BRIEF | Leave out the pictures and give back all the entries exactly as written.

Rendered images with source text:
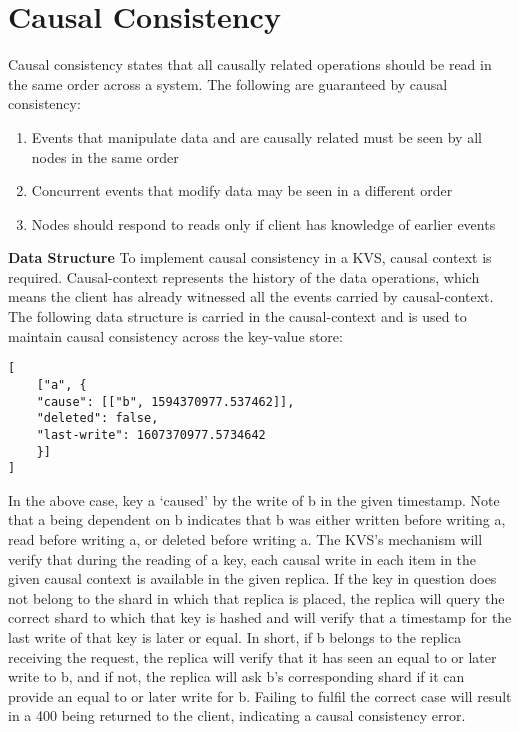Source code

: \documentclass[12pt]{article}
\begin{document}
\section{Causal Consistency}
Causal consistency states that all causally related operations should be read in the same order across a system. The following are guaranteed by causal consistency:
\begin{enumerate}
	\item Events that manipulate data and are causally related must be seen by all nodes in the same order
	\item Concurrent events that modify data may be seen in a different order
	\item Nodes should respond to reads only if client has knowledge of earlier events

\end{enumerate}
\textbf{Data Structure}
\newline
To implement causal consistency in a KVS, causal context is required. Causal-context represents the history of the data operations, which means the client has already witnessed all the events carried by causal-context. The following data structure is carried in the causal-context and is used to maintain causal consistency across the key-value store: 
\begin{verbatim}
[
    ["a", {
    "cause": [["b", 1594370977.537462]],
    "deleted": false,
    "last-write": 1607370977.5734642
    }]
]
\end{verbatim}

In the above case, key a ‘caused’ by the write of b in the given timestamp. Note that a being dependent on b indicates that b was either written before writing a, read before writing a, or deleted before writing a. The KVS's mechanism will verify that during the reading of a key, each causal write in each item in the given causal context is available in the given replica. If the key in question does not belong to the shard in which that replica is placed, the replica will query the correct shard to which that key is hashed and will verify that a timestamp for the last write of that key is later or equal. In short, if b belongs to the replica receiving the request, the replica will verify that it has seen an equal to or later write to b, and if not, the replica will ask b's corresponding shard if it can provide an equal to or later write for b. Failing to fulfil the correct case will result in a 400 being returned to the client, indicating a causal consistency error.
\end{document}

EXERCISE OUTPUT |
Source code

: \documentclass[12pt]{article}
\begin{document}
\section{Causal Consistency}
Causal consistency states that all causally related operations should be read in the same order across a system. The following are guaranteed by causal consistency:
\begin{enumerate}
	\item Events that manipulate data and are causally related must be seen by all nodes in the same order
	\item Concurrent events that modify data may be seen in a different order
	\item Nodes should respond to reads only if client has knowledge of earlier events

\end{enumerate}
\textbf{Data Structure}
\newline
To implement causal consistency in a KVS, causal context is required. Causal-context represents the history of the data operations, which means the client has already witnessed all the events carried by causal-context. The following data structure is carried in the causal-context and is used to maintain causal consistency across the key-value store: 
\begin{verbatim}
[
    ["a", {
    "cause": [["b", 1594370977.537462]],
    "deleted": false,
    "last-write": 1607370977.5734642
    }]
]
\end{verbatim}

In the above case, key a ‘caused’ by the write of b in the given timestamp. Note that a being dependent on b indicates that b was either written before writing a, read before writing a, or deleted before writing a. The KVS's mechanism will verify that during the reading of a key, each causal write in each item in the given causal context is available in the given replica. If the key in question does not belong to the shard in which that replica is placed, the replica will query the correct shard to which that key is hashed and will verify that a timestamp for the last write of that key is later or equal. In short, if b belongs to the replica receiving the request, the replica will verify that it has seen an equal to or later write to b, and if not, the replica will ask b's corresponding shard if it can provide an equal to or later write for b. Failing to fulfil the correct case will result in a 400 being returned to the client, indicating a causal consistency error.
\end{document}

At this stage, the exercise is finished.